The results of Tuesday’s presidential election came as a surprise to nearly everyone who had been following the national and state election polling, which consistently projected Hillary Clinton as defeating Donald Trump. Relying largely on opinion polls, election forecasters put Clinton’s chance of winning at anywhere from 70% to as high as 99%, and pegged her as the heavy favorite to win a number of states such as Pennsylvania and Wisconsin that in the end were taken by Trump.
How could the polls have been so wrong about the state of the election?
There is a great deal of speculation but no clear answers as to the cause of the disconnect, but there is one point of agreement: Across the board, polls underestimated Trump’s level of support. With few exceptions, the final round of public polling showed Clinton with a lead of 1 to 7 percentage points in the national popular vote. State-level polling was more variable, but there were few instances where polls overstated Trump’s support.
The fact that so many forecasts were off-target was particularly notable given the increasingly wide variety of methodologies being tested and reported via the mainstream media and other channels. The traditional telephone polls of recent decades are now joined by increasing numbers of high profile, online probability and nonprobability sample surveys, as well as prediction markets, all of which showed similar errors.
Pollsters don’t have a clear diagnosis yet for the misfires, and it will likely be some time before we know for sure what happened. There are, however, several possible explanations for the misstep that many in the polling community will be talking about in upcoming weeks.
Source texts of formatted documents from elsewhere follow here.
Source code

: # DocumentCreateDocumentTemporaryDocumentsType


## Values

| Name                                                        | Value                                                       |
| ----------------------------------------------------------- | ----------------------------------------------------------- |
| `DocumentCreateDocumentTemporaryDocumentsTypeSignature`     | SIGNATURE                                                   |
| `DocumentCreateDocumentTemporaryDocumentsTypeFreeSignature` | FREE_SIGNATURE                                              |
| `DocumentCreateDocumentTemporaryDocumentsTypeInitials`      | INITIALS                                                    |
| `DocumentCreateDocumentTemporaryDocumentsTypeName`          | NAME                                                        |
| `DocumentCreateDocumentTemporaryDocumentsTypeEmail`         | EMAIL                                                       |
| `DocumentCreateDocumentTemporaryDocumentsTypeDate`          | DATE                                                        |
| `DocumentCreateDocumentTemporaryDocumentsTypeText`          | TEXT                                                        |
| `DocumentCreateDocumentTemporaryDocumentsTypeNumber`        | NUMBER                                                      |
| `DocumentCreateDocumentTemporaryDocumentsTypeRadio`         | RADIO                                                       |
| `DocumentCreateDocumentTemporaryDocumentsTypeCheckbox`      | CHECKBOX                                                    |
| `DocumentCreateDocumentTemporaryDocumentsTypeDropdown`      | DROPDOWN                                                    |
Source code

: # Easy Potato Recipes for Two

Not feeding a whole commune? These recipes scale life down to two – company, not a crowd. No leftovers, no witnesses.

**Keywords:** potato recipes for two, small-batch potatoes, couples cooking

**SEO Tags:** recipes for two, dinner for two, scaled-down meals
One likely culprit is what pollsters refer to as nonresponse bias. This occurs when certain kinds of people systematically do not respond to surveys despite equal opportunity outreach to all parts of the electorate. We know that some groups – including the less educated voters who were a key demographic for Trump on Election Day – are consistently hard for pollsters to reach. It is possible that the frustration and anti-institutional feelings that drove the Trump campaign may also have aligned with an unwillingness to respond to polls. The result would be a strongly pro-Trump segment of the population that simply did not show up in the polls in proportion to their actual share of the population.
Some have also suggested that many of those who were polled simply were not honest about whom they intended to vote for. The idea of so-called “shy Trumpers” suggests that support for Trump was socially undesirable, and that his supporters were unwilling to admit their support to pollsters. This hypothesis is reminiscent of the supposed “Bradley effect,” when Democrat Tom Bradley, the black mayor of Los Angeles, lost the 1982 California gubernatorial election to Republican George Deukmejian despite having been ahead in the polls, supposedly because voters were reluctant to tell interviewers that they were not going to vote for a black candidate.
The “shy Trumper” hypothesis has received a fair amount of attention this year. If this were the case, we would expect to see Trump perform systematically better in online surveys, as research has found that people are less likely to report socially undesirable behavior when they are talking to a live interviewer. Politico and Morning Consult conducted an experiment to see if this was the case, and found that overall, there was little indication of an effect, though they did find some suggestion that college-educated and higher-income voters might have been more likely to support Trump online.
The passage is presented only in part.